Lo spazio in cui ci muoviamo e che contribuiamo attivamente a costruire è fatto di nomi: quando parliamo, noi nominiamo, descriviamo e cataloghiamo ogni cosa che ci circonda. L’atto di attribuire nomi è innato, è proprio dell’essere umano ed è profondamente influenzato dalla cultura popolare. Il soprannome è il fenomeno più emblematico e creativo tra le diverse forme del nominare e nient’altro è se non il riflesso delle caratteristiche fisiche, delle abitudini, del mestiere e della provenienza geografica del soggetto e della famiglia del soggetto a cui fa riferimento. Lo studio dei soprannomi pertiene all’antroponimia, uno dei rami dell’onomastica, e risulta particolarmente fruttuoso per quanto riguarda la penisola italiana, ricca in tal senso. L’onomastica, dunque, può chiarire molti dubbi sulle nostre origini e il posto che occupiamo in una comunità, mediante l’analisi scientifica dei soprannomi (Caffarelli, 2013: 4). Essi possono essere detti subcognomi, schitöm (da scotume per costume) a Brescia e dintorni, sorenòm nel Friuli, costumaia (da costume, inteso come comportamento abituale, usanza) nel veronese, strangianomme o cuntranomme a Napoli e provincia, ngiurie, nciùrie (i.e. ingiurie, offese) nel dialetto siciliano, razze in alcune parti della Puglia. Soprannome è una parola usata già in italiano antico ˗̶  documentato nel quattordicesimo secolo ˗̶  con oscillazioni nella grafia, per cui si aveva: sopranome, sovranome, sopra a nome, sopra nome (Marcato, 2009: 89).

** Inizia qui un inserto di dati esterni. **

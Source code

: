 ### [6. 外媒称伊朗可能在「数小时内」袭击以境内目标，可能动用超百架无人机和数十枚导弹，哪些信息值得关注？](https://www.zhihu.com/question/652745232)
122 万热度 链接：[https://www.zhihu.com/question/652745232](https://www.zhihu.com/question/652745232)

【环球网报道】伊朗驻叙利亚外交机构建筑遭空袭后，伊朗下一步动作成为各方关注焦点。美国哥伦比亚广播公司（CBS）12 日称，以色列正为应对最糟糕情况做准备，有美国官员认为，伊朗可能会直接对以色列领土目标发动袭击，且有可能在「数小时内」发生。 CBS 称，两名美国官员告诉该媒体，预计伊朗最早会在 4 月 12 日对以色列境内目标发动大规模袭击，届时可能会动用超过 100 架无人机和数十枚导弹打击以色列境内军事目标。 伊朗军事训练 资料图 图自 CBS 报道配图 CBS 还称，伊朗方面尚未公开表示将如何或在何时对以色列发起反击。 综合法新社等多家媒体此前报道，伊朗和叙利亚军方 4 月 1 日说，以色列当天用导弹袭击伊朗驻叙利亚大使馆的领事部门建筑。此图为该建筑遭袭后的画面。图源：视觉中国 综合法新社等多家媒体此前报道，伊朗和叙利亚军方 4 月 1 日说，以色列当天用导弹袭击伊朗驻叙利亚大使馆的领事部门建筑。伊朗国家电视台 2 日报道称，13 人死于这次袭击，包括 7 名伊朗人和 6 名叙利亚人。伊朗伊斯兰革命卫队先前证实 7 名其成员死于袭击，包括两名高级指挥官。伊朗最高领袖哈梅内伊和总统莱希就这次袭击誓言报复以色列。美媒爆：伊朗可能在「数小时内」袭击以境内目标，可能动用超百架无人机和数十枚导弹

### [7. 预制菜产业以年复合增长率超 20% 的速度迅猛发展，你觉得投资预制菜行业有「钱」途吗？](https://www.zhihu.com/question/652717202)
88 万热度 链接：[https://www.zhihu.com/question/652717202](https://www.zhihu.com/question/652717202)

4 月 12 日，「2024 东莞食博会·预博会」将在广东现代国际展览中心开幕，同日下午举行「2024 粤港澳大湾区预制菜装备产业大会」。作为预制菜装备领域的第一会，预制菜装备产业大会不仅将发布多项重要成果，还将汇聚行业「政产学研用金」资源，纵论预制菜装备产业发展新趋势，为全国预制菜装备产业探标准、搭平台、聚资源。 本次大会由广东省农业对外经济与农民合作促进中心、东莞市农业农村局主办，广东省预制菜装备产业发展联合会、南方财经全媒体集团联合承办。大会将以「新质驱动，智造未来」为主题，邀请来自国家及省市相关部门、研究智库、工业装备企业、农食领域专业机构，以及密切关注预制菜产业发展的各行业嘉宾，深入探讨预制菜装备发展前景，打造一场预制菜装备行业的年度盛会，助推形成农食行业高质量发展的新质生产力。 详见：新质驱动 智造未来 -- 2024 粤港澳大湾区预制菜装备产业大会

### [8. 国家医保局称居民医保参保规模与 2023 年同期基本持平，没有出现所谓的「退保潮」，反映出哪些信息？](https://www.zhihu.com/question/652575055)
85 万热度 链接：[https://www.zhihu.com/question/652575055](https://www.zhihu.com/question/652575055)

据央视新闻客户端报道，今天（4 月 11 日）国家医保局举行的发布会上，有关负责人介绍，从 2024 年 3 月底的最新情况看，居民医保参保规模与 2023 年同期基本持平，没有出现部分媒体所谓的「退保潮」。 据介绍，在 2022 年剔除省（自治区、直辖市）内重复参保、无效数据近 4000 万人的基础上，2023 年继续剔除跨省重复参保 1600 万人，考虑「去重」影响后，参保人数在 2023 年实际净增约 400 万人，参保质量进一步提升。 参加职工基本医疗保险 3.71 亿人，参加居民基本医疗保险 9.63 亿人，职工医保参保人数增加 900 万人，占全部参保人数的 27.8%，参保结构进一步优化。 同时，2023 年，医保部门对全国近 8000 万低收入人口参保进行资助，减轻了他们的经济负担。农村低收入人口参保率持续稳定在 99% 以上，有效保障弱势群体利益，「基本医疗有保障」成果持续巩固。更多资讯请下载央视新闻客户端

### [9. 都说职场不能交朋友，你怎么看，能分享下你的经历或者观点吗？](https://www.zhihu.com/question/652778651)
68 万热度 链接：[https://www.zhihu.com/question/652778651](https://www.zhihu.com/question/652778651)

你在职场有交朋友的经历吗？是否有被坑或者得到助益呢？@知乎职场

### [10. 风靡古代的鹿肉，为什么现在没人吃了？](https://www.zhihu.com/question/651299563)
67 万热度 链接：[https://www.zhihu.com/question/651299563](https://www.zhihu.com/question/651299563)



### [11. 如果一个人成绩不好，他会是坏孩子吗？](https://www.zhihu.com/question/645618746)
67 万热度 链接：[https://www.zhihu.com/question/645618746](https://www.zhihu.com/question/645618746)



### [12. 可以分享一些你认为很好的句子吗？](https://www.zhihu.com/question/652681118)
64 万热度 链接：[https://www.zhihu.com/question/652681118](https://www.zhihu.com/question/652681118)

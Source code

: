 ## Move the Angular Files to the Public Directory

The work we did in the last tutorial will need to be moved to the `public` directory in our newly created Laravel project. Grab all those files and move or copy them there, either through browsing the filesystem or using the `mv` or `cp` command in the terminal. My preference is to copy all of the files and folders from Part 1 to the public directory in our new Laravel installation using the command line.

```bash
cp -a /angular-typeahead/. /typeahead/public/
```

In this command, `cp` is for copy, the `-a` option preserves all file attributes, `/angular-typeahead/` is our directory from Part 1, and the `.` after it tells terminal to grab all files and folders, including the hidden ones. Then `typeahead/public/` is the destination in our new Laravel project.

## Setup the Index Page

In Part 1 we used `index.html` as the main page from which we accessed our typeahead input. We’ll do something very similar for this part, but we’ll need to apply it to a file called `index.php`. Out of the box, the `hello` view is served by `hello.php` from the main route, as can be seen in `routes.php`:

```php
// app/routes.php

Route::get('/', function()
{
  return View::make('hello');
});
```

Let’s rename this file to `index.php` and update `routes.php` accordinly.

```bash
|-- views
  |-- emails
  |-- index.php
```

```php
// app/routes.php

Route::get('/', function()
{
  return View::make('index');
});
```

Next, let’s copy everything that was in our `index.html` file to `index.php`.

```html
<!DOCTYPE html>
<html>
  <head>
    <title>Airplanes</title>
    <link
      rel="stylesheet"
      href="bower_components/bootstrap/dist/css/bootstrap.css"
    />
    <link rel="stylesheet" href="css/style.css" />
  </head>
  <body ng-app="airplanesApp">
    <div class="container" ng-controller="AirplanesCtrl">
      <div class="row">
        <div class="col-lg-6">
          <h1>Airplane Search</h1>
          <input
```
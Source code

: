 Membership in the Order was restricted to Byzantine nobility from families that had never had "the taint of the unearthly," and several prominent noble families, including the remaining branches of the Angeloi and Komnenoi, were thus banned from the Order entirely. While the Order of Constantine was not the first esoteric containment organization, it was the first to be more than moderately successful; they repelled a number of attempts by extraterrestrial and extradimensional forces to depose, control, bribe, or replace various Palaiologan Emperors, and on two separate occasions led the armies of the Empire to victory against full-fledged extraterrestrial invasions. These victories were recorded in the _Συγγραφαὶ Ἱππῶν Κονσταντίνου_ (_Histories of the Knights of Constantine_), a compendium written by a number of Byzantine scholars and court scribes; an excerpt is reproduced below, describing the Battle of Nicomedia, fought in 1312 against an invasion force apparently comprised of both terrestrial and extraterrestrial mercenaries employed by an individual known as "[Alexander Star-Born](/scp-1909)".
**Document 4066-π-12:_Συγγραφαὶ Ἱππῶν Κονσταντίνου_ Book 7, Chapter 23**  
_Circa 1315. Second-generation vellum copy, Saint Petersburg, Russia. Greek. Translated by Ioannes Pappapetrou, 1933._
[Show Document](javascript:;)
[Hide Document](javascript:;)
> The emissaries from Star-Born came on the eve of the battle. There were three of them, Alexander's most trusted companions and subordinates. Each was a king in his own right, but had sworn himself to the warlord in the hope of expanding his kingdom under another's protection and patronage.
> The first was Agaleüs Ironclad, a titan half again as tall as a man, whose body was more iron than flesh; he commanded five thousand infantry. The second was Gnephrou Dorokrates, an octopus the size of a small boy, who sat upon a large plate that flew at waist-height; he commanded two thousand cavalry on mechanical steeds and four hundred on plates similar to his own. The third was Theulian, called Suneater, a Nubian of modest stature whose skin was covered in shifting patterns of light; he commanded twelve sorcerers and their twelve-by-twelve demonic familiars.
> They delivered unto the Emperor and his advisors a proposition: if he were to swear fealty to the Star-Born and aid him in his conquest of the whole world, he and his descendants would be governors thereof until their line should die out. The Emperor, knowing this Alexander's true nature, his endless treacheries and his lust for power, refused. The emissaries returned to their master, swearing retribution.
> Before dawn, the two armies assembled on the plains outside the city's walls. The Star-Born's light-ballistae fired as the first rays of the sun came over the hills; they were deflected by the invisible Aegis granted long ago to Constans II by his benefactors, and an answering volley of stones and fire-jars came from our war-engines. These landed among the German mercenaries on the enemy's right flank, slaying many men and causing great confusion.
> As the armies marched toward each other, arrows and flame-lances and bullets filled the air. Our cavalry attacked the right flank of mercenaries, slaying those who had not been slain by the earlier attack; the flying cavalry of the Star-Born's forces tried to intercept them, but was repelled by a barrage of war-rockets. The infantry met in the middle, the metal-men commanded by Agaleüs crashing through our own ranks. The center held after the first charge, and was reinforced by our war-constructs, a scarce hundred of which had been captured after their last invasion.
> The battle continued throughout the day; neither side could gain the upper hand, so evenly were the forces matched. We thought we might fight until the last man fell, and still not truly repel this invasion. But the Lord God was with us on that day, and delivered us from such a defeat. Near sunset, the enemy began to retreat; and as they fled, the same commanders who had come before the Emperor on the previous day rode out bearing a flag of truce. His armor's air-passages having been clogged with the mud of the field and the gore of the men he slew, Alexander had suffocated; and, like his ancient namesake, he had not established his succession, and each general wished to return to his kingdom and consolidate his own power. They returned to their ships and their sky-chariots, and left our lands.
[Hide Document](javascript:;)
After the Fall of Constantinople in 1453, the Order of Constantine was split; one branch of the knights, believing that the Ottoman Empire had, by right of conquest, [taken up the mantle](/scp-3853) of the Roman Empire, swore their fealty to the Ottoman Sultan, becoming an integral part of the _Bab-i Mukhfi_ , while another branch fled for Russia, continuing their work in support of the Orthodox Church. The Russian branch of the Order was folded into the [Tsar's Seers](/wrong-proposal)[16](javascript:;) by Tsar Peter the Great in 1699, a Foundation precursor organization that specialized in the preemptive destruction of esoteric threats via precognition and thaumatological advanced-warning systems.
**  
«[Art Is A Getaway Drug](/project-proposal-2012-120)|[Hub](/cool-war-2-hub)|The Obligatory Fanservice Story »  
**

Dall’individuo alla famiglia

Nella maggior parte dei casi, quelli che chiamiamo “soprannomi di famiglia” nascono come soprannomi individuali, per poi estendersi al nucleo familiare. Ci sono, però, numerosi casi in cui il soprannome di famiglia nasce per distinguere quei nuclei familiari che abitano la stessa area geografica e hanno lo stesso cognome, pur non essendo imparentati tra di loro, come nel curioso caso di Chioggia. Generalmente, il soprannome non è ufficiale e a differenza di nome e cognome non figura sui certificati anagrafici, fatta eccezione per il comune appena citato. Nella piccola Venezia, i due cognomi più diffusi sono Boscolo e Tiozzo e i casi di omonimia riguardano circa un quinto della popolazione. Dal 2009, lo Stato italiano ha riconosciuto come ufficiali i soprannomi chioggiotti, formalizzandone la presenza nel registro dell’anagrafe, così da sveltire la macchina burocratica. A Chioggia i soprannomi vengono ereditati de iure.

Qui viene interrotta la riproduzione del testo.